■ HOW TO COMPLETE THIS TASK: Your response should contain every line from the data below that holds the string "semantic".

Dataset excerpts:
=== Section Start ===
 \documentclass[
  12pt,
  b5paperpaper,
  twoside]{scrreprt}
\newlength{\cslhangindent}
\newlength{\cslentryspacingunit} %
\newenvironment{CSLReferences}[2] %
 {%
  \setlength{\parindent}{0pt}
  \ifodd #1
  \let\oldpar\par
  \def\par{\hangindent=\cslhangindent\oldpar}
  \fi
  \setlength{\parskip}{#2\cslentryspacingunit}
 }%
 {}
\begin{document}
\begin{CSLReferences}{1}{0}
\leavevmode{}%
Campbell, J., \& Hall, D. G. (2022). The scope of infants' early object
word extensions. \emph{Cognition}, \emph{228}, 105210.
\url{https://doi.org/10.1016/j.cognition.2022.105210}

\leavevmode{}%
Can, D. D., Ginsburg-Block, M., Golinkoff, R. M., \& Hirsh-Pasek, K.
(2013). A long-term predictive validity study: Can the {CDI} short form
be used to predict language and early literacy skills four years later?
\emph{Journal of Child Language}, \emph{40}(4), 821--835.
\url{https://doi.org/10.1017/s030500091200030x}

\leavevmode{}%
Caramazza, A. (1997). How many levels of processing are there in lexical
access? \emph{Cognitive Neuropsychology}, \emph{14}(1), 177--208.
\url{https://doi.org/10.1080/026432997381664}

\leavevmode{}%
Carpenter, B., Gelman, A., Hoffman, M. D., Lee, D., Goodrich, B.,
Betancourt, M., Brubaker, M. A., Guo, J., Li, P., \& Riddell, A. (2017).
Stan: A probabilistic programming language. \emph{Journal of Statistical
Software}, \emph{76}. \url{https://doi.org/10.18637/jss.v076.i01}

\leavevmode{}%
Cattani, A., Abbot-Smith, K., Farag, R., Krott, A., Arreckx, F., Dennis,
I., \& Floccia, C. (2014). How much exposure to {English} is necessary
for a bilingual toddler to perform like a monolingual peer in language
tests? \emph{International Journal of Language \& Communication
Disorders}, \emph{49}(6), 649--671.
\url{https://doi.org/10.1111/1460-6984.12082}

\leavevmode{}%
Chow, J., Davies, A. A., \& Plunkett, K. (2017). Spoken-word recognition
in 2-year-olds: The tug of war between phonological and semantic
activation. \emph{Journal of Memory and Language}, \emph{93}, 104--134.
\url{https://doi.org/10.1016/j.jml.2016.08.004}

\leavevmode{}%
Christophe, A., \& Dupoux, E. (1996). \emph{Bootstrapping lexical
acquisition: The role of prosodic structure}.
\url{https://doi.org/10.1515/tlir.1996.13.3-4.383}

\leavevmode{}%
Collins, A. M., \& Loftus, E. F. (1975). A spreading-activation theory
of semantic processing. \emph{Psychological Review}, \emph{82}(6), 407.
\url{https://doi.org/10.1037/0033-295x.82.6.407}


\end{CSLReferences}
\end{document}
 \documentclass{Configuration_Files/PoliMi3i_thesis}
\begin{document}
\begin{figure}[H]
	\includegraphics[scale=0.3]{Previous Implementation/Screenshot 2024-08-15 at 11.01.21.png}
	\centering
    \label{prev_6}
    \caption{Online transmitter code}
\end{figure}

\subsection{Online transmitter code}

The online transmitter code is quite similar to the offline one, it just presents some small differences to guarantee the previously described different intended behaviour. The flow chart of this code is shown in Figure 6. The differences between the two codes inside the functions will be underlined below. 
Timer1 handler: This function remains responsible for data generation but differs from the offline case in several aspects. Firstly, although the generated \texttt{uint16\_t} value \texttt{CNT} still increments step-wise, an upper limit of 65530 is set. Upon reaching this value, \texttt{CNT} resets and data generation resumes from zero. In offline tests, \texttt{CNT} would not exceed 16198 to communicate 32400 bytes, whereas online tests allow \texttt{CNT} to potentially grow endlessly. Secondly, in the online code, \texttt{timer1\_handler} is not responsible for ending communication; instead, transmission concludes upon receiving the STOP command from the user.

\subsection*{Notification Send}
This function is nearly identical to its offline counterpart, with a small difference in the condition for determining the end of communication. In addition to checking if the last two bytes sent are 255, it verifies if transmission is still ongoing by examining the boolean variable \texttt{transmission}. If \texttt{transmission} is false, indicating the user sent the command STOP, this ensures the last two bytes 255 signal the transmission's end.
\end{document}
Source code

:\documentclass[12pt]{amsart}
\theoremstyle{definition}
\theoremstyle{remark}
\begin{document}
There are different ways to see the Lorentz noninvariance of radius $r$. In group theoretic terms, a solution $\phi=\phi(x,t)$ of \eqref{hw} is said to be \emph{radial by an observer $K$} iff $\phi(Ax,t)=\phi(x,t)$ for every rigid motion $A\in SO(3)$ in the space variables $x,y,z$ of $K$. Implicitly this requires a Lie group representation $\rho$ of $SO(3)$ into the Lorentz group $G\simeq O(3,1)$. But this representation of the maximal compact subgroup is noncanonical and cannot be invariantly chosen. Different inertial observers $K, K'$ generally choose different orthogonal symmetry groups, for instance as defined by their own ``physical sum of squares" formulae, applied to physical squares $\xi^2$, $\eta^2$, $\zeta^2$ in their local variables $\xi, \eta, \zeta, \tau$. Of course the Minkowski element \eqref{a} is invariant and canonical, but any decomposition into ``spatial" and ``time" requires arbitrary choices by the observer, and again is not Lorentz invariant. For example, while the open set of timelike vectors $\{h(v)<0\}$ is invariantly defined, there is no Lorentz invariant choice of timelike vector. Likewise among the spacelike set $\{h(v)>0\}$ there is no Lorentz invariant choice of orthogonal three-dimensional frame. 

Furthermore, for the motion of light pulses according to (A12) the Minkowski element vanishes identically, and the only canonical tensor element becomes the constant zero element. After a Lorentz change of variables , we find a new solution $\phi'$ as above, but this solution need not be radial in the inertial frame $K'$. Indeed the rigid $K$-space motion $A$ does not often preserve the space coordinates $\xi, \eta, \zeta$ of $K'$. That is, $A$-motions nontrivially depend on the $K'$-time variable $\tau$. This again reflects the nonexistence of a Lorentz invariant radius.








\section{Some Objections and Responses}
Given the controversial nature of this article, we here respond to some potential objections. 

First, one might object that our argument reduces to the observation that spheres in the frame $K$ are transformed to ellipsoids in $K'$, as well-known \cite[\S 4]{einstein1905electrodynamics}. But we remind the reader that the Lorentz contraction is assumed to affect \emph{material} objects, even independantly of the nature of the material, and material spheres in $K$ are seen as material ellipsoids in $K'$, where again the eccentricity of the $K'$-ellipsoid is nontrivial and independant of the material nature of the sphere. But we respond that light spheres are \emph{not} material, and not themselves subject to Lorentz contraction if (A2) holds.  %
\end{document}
=== Section End ===
■ REPLY TO THE TASK:
in 2-year-olds: The tug of war between phonological and semantic
of semantic processing. \emph{Psychological Review}, \emph{82}(6), 407.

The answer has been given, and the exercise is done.